(RECORDS PROVIDED Opens)

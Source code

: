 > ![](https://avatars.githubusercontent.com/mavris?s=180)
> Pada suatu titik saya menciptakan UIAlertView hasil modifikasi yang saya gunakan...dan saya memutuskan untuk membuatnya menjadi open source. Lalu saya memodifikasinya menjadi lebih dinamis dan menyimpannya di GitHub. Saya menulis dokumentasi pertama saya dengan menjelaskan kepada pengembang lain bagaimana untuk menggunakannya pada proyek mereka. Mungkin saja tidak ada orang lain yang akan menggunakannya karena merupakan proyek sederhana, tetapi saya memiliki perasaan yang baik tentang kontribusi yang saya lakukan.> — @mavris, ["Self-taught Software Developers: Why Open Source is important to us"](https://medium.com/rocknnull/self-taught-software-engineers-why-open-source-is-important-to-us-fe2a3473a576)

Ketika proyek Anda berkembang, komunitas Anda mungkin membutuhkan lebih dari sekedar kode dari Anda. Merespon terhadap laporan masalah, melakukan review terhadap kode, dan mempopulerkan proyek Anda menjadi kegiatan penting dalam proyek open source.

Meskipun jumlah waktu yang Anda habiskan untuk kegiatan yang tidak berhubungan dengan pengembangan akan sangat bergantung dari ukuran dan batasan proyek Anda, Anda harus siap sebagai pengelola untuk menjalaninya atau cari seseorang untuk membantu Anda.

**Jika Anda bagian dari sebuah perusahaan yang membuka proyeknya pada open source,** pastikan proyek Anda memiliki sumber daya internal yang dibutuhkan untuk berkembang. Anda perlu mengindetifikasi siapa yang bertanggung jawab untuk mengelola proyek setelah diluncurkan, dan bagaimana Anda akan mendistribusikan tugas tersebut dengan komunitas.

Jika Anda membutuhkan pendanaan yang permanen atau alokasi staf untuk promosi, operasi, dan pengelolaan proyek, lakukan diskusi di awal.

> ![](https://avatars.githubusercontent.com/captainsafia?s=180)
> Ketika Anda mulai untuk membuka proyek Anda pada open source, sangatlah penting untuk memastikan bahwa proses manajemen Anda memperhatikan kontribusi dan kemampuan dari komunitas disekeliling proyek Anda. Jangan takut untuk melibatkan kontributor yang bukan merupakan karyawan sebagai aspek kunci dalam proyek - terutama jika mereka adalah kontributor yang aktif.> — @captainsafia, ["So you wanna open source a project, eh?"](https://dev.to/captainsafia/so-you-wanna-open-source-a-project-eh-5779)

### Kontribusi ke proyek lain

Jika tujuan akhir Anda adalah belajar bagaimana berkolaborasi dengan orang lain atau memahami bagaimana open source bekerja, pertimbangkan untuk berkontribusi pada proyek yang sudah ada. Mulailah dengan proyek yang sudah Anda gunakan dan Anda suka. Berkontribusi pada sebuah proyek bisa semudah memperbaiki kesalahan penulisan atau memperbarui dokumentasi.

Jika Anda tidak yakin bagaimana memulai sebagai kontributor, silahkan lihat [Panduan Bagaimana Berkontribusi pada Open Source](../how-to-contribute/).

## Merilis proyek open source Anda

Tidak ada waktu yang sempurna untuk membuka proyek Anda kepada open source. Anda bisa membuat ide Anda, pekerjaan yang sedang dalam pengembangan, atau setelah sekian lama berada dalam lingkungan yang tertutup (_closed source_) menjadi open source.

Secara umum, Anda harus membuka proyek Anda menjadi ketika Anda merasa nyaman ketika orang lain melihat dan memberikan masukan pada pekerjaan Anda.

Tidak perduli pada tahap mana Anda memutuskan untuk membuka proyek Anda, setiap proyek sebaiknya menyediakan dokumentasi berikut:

(RECORDS PROVIDED Closes)

## WORK TASK
Write out every line from the entries where "pekerjaan" appears.

## WRITTEN ANSWER
Tidak ada waktu yang sempurna untuk membuka proyek Anda kepada open source. Anda bisa membuat ide Anda, pekerjaan yang sedang dalam pengembangan, atau setelah sekian lama berada dalam lingkungan yang tertutup (_closed source_) menjadi open source.
Secara umum, Anda harus membuka proyek Anda menjadi ketika Anda merasa nyaman ketika orang lain melihat dan memberikan masukan pada pekerjaan Anda.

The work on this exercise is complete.